The 2014 Notice gives some very high-level background on how existing tax code applies to cryptocurrency and how the IRS views it as property. This classification as “property” requires a lot of effort on your part. Most importantly, you need to know the adjusted cost basis of your property (cryptocurrency) so you can determine your gain or loss when you go to trade in or sell that property. Typically, basis is first determined by cost – in other words, the amount in U.S. dollars you paid for the property – and adjusted by certain events (this might include stock splits if you held stock). Each Bitcoin you have will have its own cost basis, and it is possible this cost basis needs to be adjusted as you hold the Bitcoin – although adjustments to basis are as yet unclear in the cryptocurrency context.
There doesn’t yet exist a global reporting mechanism to confirm adjusted basis for people who bought or sold cryptocurrency in the past year and are now in the process of figuring out gains or losses.
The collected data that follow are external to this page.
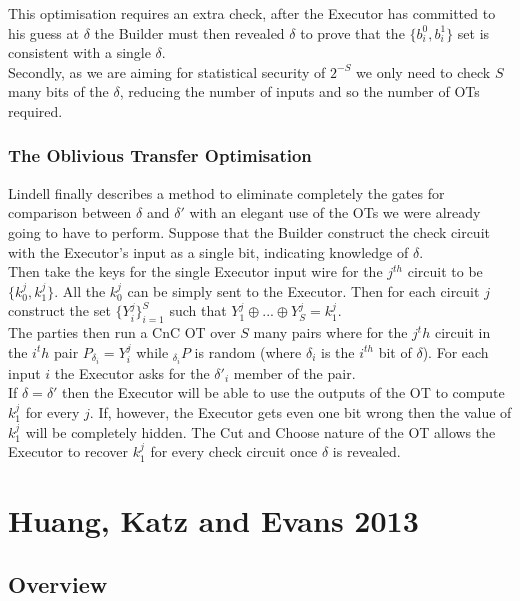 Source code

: \documentclass[ %
                    author={Nicholas Tutte},
                supervisor={Prof. Nigel Smart},
                    degree={MEng},
                     title={Secure Two Party Computation},
                  subtitle={A practical comparison of recent protocols},
                      type={Research - GG1K},
                      year={2015} ]{dissertation}
\begin{document}
				This optimisation requires an extra check, after the Executor has committed to his guess at $\delta$ the Builder must then revealed $\delta$ to prove that the $\{b_i^0, b_i^1\}$ set is consistent with a single $\delta$.\\

				Secondly, as we are aiming for statistical security of $2^{-S}$ we only need to check $S$ many bits of the $\delta$, reducing the number of inputs and so the number of OTs required.

				\subsubsection{The Oblivious Transfer Optimisation}
					Lindell finally describes a method to eliminate completely the gates for comparison between $\delta$ and $\delta'$ with an elegant use of the OTs we were already going to have to perform. Suppose that the Builder construct the check circuit with the Executor's input as a single bit, indicating knowledge of $\delta$.\\

					Then take the keys for the single Executor input wire for the $j^{th}$ circuit to be $\{k_0^j, k_1^j\}$. All the $k_0^j$ can be simply sent to the Executor. Then for each circuit $j$ construct the set $\{Y_i^j\}_{i = 1}^{S}$ such that $Y_1^j \oplus ... \oplus Y_S^j = k_1^j$.\\

					The parties then run a CnC OT over $S$ many pairs where for the $j^th$ circuit in the $i^th$ pair $P_{\delta_i} = Y_i^j$ while $_{\delta_i}P$ is random (where $\delta_i$ is the $i^{th}$ bit of $\delta$). For each input $i$ the Executor asks for the $\delta'_i$ member of the pair.\\

					If $\delta = \delta'$ then the Executor will be able to use the outputs of the OT to compute $k_1^j$ for every $j$. If, however, the Executor gets even one bit wrong then the value of $k_1^j$ will be completely hidden. The Cut and Choose nature of the OT allows the Executor to recover $k_1^j$ for every check circuit once $\delta$ is revealed.

				

		\section{Huang, Katz and Evans 2013}
			\subsection*{Overview}
\end{document}
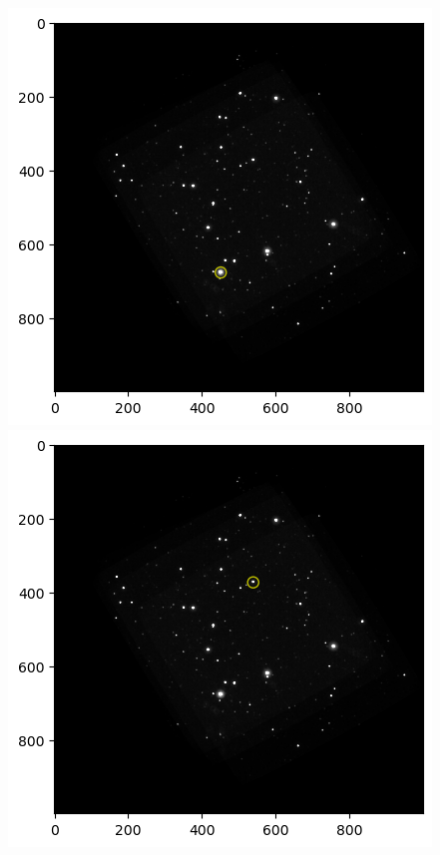 \documentclass{article}
\begin{document}
\begin{figure}[h]
  \begin{minipage}[b]{.45\linewidth} 
    \centering
    \includegraphics[scale=0.5]{star_333.png}
  \end{minipage}\hfill
  \begin{minipage}[b]{.45\linewidth}
    \centering
    \includegraphics[scale=0.5]{star_109.png}
  \end{minipage}
\end{figure}
\end{document}

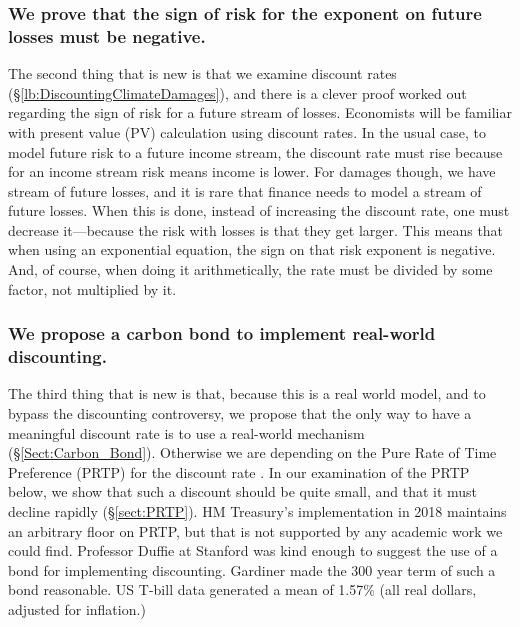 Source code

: \documentclass{article}
\begin{document}
\subsubsection{We prove that the sign of risk for the exponent on future losses must be negative.} The second thing that is new is that we examine discount rates (\S\ref{lb:DiscountingClimateDamages}), and there is a clever proof worked out regarding the sign of risk for a future stream of losses. Economists will be familiar with present value (PV) calculation using discount rates. In the usual case, to model future risk to a future income stream, the discount rate must rise because for an income stream risk means income is lower. For damages though, we have stream of future losses, and it is rare that finance needs to model a stream of future losses. When this is done, instead of increasing the discount rate, one must decrease it---because the risk with losses is that they get larger. This means that when using an exponential equation, the sign on that risk exponent is negative. And, of course, when doing it arithmetically, the rate must be divided by some factor, not multiplied by it.

\subsubsection{We propose a carbon bond to implement real-world discounting.} The third thing that is new is that, because this is a real world model, and to bypass the discounting controversy, we propose that the only way to have a meaningful discount rate is to use a real-world mechanism (\S\ref{Sect:Carbon_Bond}). Otherwise we are depending on the Pure Rate of Time Preference (PRTP) for the discount rate \cite{Kelleher_2017PRTP(RPTP)}. In our examination of the PRTP below, we show that such a discount should be quite small, and that it must decline rapidly (\S\ref{sect:PRTP}). HM Treasury's implementation in 2018 maintains an arbitrary floor on PRTP, but that is not supported by any academic work we could find. Professor Duffie at Stanford was kind enough to suggest the use of a bond for implementing discounting. Gardiner made the 300 year term of such a bond reasonable. US T-bill data generated a mean of 1.57\% (all real dollars, adjusted for inflation.)
\end{document}
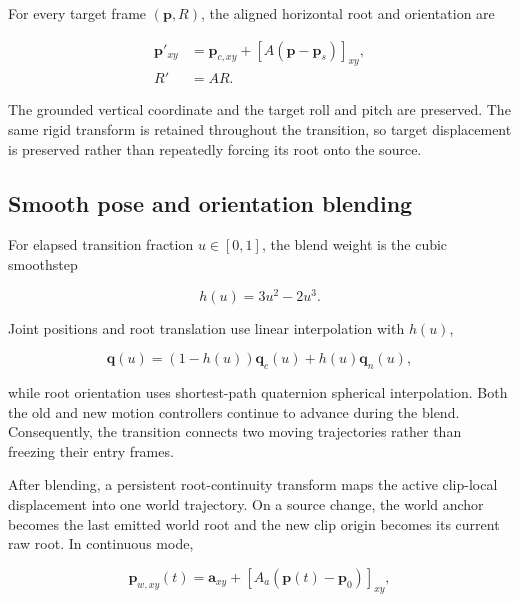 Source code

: For every target frame $(\mathbf{p},R)$, the aligned horizontal root and
orientation are

\begin{align}
    \mathbf{p}'_{xy}
       &=\mathbf{p}_{c,xy}+
          \left[A(\mathbf{p}-\mathbf{p}_s)\right]_{xy},\\
    R'&=AR.
    \label{eq:ch5_root_alignment_transform}
\end{align}

The grounded vertical coordinate and the target roll and pitch are preserved.
The same rigid transform is retained throughout the transition, so target
displacement is preserved rather than repeatedly forcing its root onto the
source.

\subsection{Smooth pose and orientation blending}
\label{subsec:ch5_transition_blending}

For elapsed transition fraction $u\in[0,1]$, the blend weight is the cubic
smoothstep

\begin{equation}
    h(u)=3u^2-2u^3.
    \label{eq:ch5_smoothstep}
\end{equation}

Joint positions and root translation use linear interpolation with $h(u)$,

\begin{equation}
    \mathbf{q}(u)=(1-h(u))\mathbf{q}_c(u)
                   +h(u)\mathbf{q}_n(u),
    \label{eq:ch5_joint_blend}
\end{equation}

while root orientation uses shortest-path quaternion spherical interpolation.
Both the old and new motion controllers continue to advance during the blend.
Consequently, the transition connects two moving trajectories rather than
freezing their entry frames.

After blending, a persistent root-continuity transform maps the active
clip-local displacement into one world trajectory. On a source change, the
world anchor becomes the last emitted world root and the new clip origin
becomes its current raw root. In continuous mode,

\begin{equation}
    \mathbf{p}_{w,xy}(t)
      =\mathbf{a}_{xy}
       +\left[A_a(\mathbf{p}(t)-\mathbf{p}_0)\right]_{xy},
    \label{eq:ch5_world_root_continuity}
\end{equation}

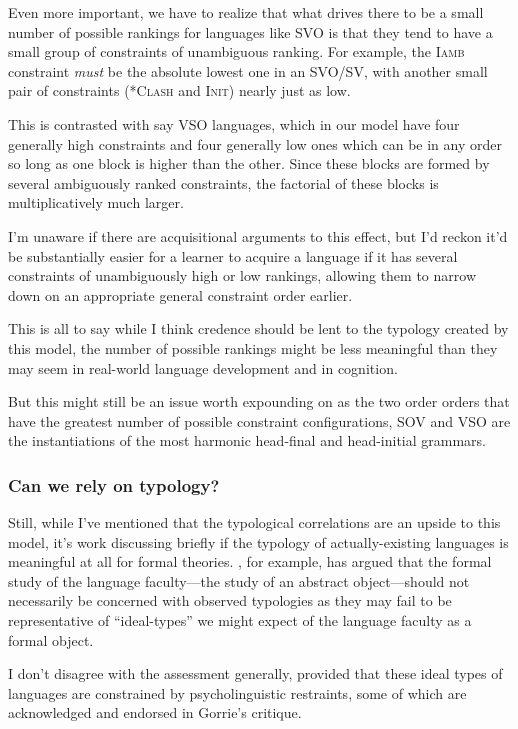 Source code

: \documentclass{article}
\newcommand{\noclash}{\textsc{*Clash}}
\newcommand{\iamb}{\textsc{Iamb}}
\newcommand{\initphi}{\textsc{Init\textphi}}
\begin{document}
Even more important, we have to realize that what drives there to be a small number of possible rankings for languages like SVO is that they tend to have a small group of constraints of unambiguous ranking.
For example, the \iamb{} constraint \emph{must} be the absolute lowest one in an SVO/SV, with another small pair of constraints (\noclash{} and \initphi) nearly just as low.

This is contrasted with say VSO languages, which in our model have four generally high constraints and four generally low ones which can be in any order so long as one block is higher than the other. Since these blocks are formed by several ambiguously ranked constraints, the factorial of these blocks is multiplicatively much larger.

I'm unaware if there are acquisitional arguments to this effect, but I'd reckon it'd be substantially easier for a learner to acquire a language if it has several constraints of unambiguously high or low rankings, allowing them to narrow down on an appropriate general constraint order earlier.

This is all to say while I think credence should be lent to the typology created by this model, the number of possible rankings might be less meaningful than they may seem in real-world language development and in cognition.

But this might still be an issue worth expounding on as the two order orders that have the greatest number of possible constraint configurations, SOV and VSO are the instantiations of the most harmonic head-final and head-initial grammars.

\subsubsection{Can we rely on typology?\label{type}}

Still, while I've mentioned that the typological correlations are an upside to this model, it's work discussing briefly if the typology of actually-existing languages is meaningful at all for formal theories. \textcite{gorrie14}, for example, has argued that the formal study of the language faculty---the study of an abstract object---should not necessarily be concerned with observed typologies as they may fail to be representative of ``ideal-types'' we might expect of the language faculty as a formal object.

I don't disagree with the assessment generally, provided that these ideal types of languages are constrained by psycholinguistic restraints, some of which \parencite{culbertson14} are acknowledged and endorsed in Gorrie's critique.
\end{document}
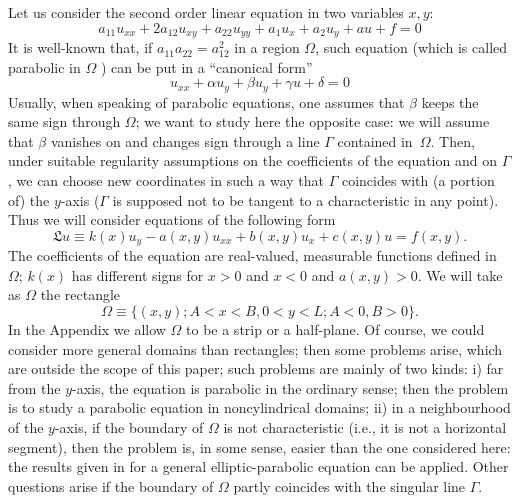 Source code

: \documentclass[a4paper,12pt,leqno]{article}
\numberwithin{equation}{section}
\begin{document}
Let us consider the second order linear equation in two variables $x, y$:
\begin{equation*}
	a_{11} u_{x x}+2 a_{12} u_{x y}+a_{22} u_{y y}+a_{1} u_{x}+a_{2} u_{y}+a u+f=0
\end{equation*}
It is well-known that, if $a_{11} a_{22}=a_{12}^{2}$ in a region $\Omega$, such equation (which is called parabolic in $\Omega$ ) can be put in a ``canonical form''
\begin{equation*}
	u_{xx}+\alpha u_{y}+\beta u_{y}+\gamma u+\delta=0
\end{equation*}
Usually, when speaking of parabolic equations, one assumes that $\beta$ keeps the same sign through $\Omega$; we want to study here the opposite case: we will assume that $\beta$ vanishes on and changes sign through a line $\Gamma$ contained in~$\Omega$. Then, under suitable regularity assumptions on the coefficients of the equation and on $\Gamma$, we can choose new coordinates in such a way that $\Gamma$ coincides with (a portion of) the $y$-axis ($\Gamma$ is supposed not to be tangent to a characteristic in any point).
Thus we will consider equations of the following form
\begin{equation} \label{1.1}
	\mathfrak{L}u \equiv k(x) u_{y}-a(x, y) u_{xx}+b(x, y) u_{x}+c(x, y) u=f(x, y).
\end{equation}
The coefficients of the equation are real-valued, measurable functions defined in $\Omega$; $k(x)$ has different signs for $x>0$ and $x<0$ and $a(x, y)>0$.
We will take as $\Omega$ the rectangle
\begin{equation*}
	\Omega \equiv\{(x, y); A<x<B, 0<y<L; A<0, B>0\}.
\end{equation*}
In the Appendix we allow $\Omega$ to be a strip or a half-plane. Of course, we could consider more general domains than rectangles; then some problems arise, which are outside the scope of this paper; such problems are mainly of two kinds: i) far from the $y$-axis, the equation is parabolic in the ordinary sense; then the problem is to study a parabolic equation in noncylindrical domains; ii) in a neighbourhood of the $y$-axis, if the boundary of $\Omega$ is not characteristic (i.e., it is not a horizontal segment), then the problem is, in some sense, easier than the one considered here: the results given in \cite{zbMATH03245768} for a general elliptic-parabolic equation can be applied. Other questions arise if the boundary of $\Omega$ partly coincides with the singular line $\Gamma$.
\end{document}
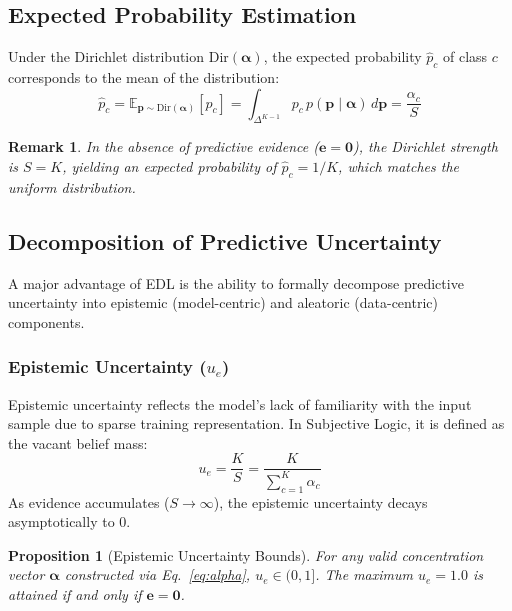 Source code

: \documentclass[11pt]{article}
\newtheorem{proposition}{Proposition}
\newtheorem{remark}{Remark}
\newcommand{\Dir}{\text{Dir}}
\newcommand{\E}{\mathbb{E}}
\begin{document}
\subsection{Expected Probability Estimation}\label{subsec:expected_prob}

Under the Dirichlet distribution $\Dir(\bm{\alpha})$, the expected probability $\hat{p}_c$ of class $c$ corresponds to the mean of the distribution:
\begin{equation}\label{eq:expected_p}
    \hat{p}_c = \E_{\bm{p} \sim \Dir(\bm{\alpha})}[p_c] = \int_{\Delta^{K-1}} p_c \, p(\bm{p} \mid \bm{\alpha}) \, d\bm{p} = \frac{\alpha_c}{S}
\end{equation}

\begin{remark}
In the absence of predictive evidence ($\bm{e} = \bm{0}$), the Dirichlet strength is $S = K$, yielding an expected probability of $\hat{p}_c = 1/K$, which matches the uniform distribution.
\end{remark}

\subsection{Decomposition of Predictive Uncertainty}\label{subsec:uncertainty}

A major advantage of EDL is the ability to formally decompose predictive uncertainty into epistemic (model-centric) and aleatoric (data-centric) components.

\subsubsection{Epistemic Uncertainty ($u_e$)}

Epistemic uncertainty reflects the model's lack of familiarity with the input sample due to sparse training representation. In Subjective Logic, it is defined as the vacant belief mass:
\begin{equation}\label{eq:u_e}
    u_e = \frac{K}{S} = \frac{K}{\sum_{c=1}^K \alpha_c}
\end{equation}
As evidence accumulates ($S \to \infty$), the epistemic uncertainty decays asymptotically to $0$.

\begin{proposition}[Epistemic Uncertainty Bounds]
For any valid concentration vector $\bm{\alpha}$ constructed via Eq.~\ref{eq:alpha}, $u_e \in (0, 1]$. The maximum $u_e = 1.0$ is attained if and only if $\bm{e} = \bm{0}$.
\end{proposition}
\end{document}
So if you aren’t getting any kinds of reports from your investments (which isn’t unusual), you’ll have to determine the adjusted basis and any associated gain or loss on your own. Moreover, you will need to track the character of your gain or loss from your cryptocurrency sales or trades. The character depends on whether the virtual currency is a capital asset in the hands of the taxpayer.
To make these determinations, you will likely have to go back through your bank or wallet receipts and emails to find out what you paid for a cryptocurrency in U.S. dollars (or the U.S. dollar equivalent of another cryptocurrency) to determine the cost basis of the property in question. Then you will need to consider whether you engaged in any events since the date of acquisition that require an adjustment to the basis. Ultimately, that should get you to the adjusted basis at the time you sold or exchanged the property. And if you only sold or traded a portion of your cryptocurrency, you will need to determine which portion of your adjusted basis was sold or exchanged. Most often, FIFO, or a “first in, first out” method, is applied for this determination. It’s a challenging endeavor for those who just got started investing in this area and could be nearly impossible for early adopters, who may not have kept detailed records. Nevertheless, the IRS has said it expects taxpayers to comply with general tax law for all virtual currency transactions, even those enacted before the 2014 Notice. If you don’t, there is potential for penalties or audits.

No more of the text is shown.